Years before the South Park guys’ The Book of Mormon made a fortune by making fun of the unbelievable theology of the Church of Jesus Christ of Latter-day Saints’s scripture, I was in the satirizing-Mormonism business myself. “Didn’t we all come to New York to escape Mormons?” says a character in my 1999 novel Turn of the Century. In my novel Heyday, set in the 1840s, the journalist character who'd reported on the founder of Mormonism calls him a lunatic and a charlatan. In my new nonfiction book Fantasyland: How America Went Haywire: A 500-Year History, an excerpt from which was September's Atlantic cover story, I devoted an entire chapter to Mormonism and its founding. “American Christians from the start tended toward the literal and hysterical and collectively self-centered,” I wrote. “Joseph Smith met that bid and raised it a million.” And, as I argue, “Smith’s Heaven is very sci-fi.

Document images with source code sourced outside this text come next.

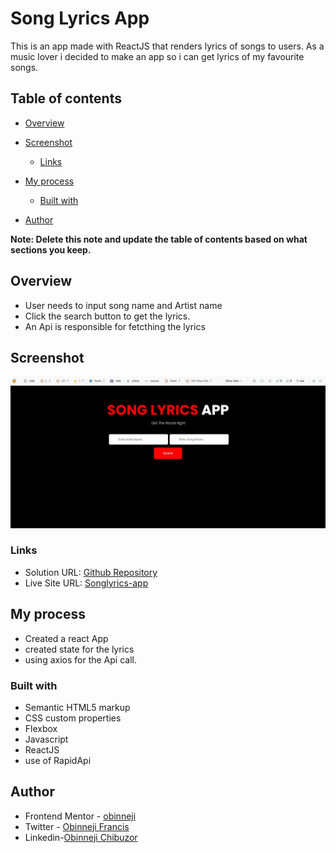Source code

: # Song Lyrics App

This is an app made with ReactJS that  renders lyrics of songs to users. As a music lover i decided to make an app so i can get lyrics of my favourite songs.

## Table of contents

- [Overview](#overview)
- [Screenshot](#Screenshot)

  - [Links](#links)
- [My process](#my-process)
  - [Built with](#built-with)
  
- [Author](#author)


**Note: Delete this note and update the table of contents based on what sections you keep.**

## Overview
- User needs to input song name and Artist name 
- Click the search button to get the lyrics.
- An Api is responsible for fetcthing the lyrics

## Screenshot

![screenshot](lyrics-screenshot.png)

### Links

- Solution URL: [Github Repository](https://github.com/obinneji/songlyrics-app/)
- Live Site URL: [Songlyrics-app](https://songlyrics-app.vercel.app/)

## My process
- Created a react App
- created state for the lyrics 
- using axios for the Api call.

### Built with

- Semantic HTML5 markup
- CSS custom properties
- Flexbox
- Javascript
- ReactJS
- use of RapidApi





## Author

- Frontend Mentor - [obinneji](https://www.frontendmentor.io/profile/obinneji)
- Twitter - [Obinneji Francis](https://www.twitter.com/francisobinneji)
- Linkedin-[Obinneji Chibuzor](https://www.linkedin.com/obinneji/)


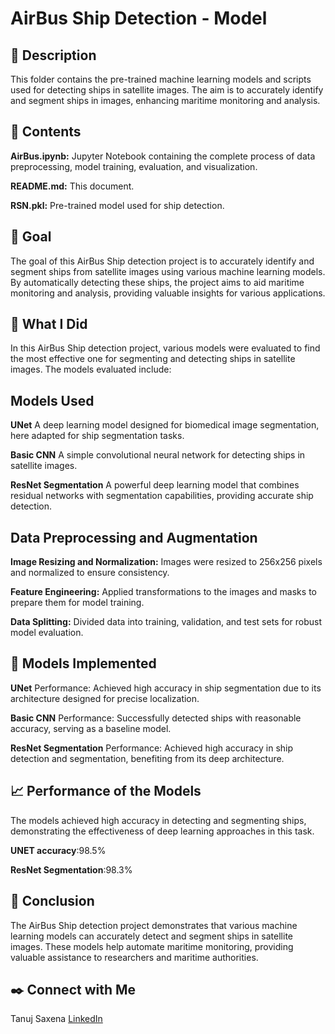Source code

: # AirBus Ship Detection - Model

## 📝 Description
This folder contains the pre-trained machine learning models and scripts used for detecting ships in satellite images. The aim is to accurately identify and segment ships in images, enhancing maritime monitoring and analysis.

## 📂 Contents
**AirBus.ipynb:** Jupyter Notebook containing the complete process of data preprocessing, model training, evaluation, and visualization.

**README.md:** This document.

**RSN.pkl:** Pre-trained model used for ship detection.

## 🎯 Goal
The goal of this AirBus Ship detection project is to accurately identify and segment ships from satellite images using various machine learning models. By automatically detecting these ships, the project aims to aid maritime monitoring and analysis, providing valuable insights for various applications.

## 🧮 What I Did
In this AirBus Ship detection project, various models were evaluated to find the most effective one for segmenting and detecting ships in satellite images. The models evaluated include:

## Models Used
**UNet**
A deep learning model designed for biomedical image segmentation, here adapted for ship segmentation tasks.

**Basic CNN**
A simple convolutional neural network for detecting ships in satellite images.

**ResNet Segmentation**
A powerful deep learning model that combines residual networks with segmentation capabilities, providing accurate ship detection.

## Data Preprocessing and Augmentation

**Image Resizing and Normalization:** Images were resized to 256x256 pixels and normalized to ensure consistency.

**Feature Engineering:** Applied transformations to the images and masks to prepare them for model training.

**Data Splitting:** Divided data into training, validation, and test sets for robust model evaluation.

## 🚀 Models Implemented
**UNet**
Performance: Achieved high accuracy in ship segmentation due to its architecture designed for precise localization.

**Basic CNN**
Performance: Successfully detected ships with reasonable accuracy, serving as a baseline model.

**ResNet Segmentation**
Performance: Achieved high accuracy in ship detection and segmentation, benefiting from its deep architecture.

## 📈 Performance of the Models
The models achieved high accuracy in detecting and segmenting ships, demonstrating the effectiveness of deep learning approaches in this task.

**UNET accuracy**:98.5%

**ResNet Segmentation**:98.3%

## 📢 Conclusion
The AirBus Ship detection project demonstrates that various machine learning models can accurately detect and segment ships in satellite images. These models help automate maritime monitoring, providing valuable assistance to researchers and maritime authorities.

## ✒️ Connect with Me
Tanuj Saxena [LinkedIn](https://www.linkedin.com/in/tanuj-saxena-970271252/)
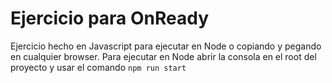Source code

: # Ejercicio para OnReady
  Ejercicio hecho en Javascript para ejecutar en Node o copiando y pegando en cualquier browser. Para ejecutar en Node abrir la consola en el root del proyecto y usar el comando `npm run start`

It has three quality levels, like American Express cards—one for run-of-the-mill people who don’t deserve Hell, one for good Christians, and a superpremium level for Mormons. There you’re not just one of a mass of a billion indistinguishable souls in some ethereal netherworld, but a king or queen of your personal planetary fiefdom as a resurrected immortal physical being, continuing to produce princes and princesses. God lives near an actual celestial object called Kolob, a definite number of miles away from Earth. Plus, any dead friends or relatives can be posthumously baptized and sent along to Heaven as well. Better history, better future—and at least for men, a better present, now that sex with multiple women was no longer a sin but a holy commandment. … So much about the founding of the church seems so comic, even at the most fine-grained level.
And so on.
But like the authors of the brilliant Broadway musical, I’ve also always had a sincere soft spot for Mormons because of their sincere commitment to leading virtuous lives. In Heyday, my two Mormon characters are good and kind. In Turn of the Century, my character who ridicules Mormonism calls them “creepy and admirable.”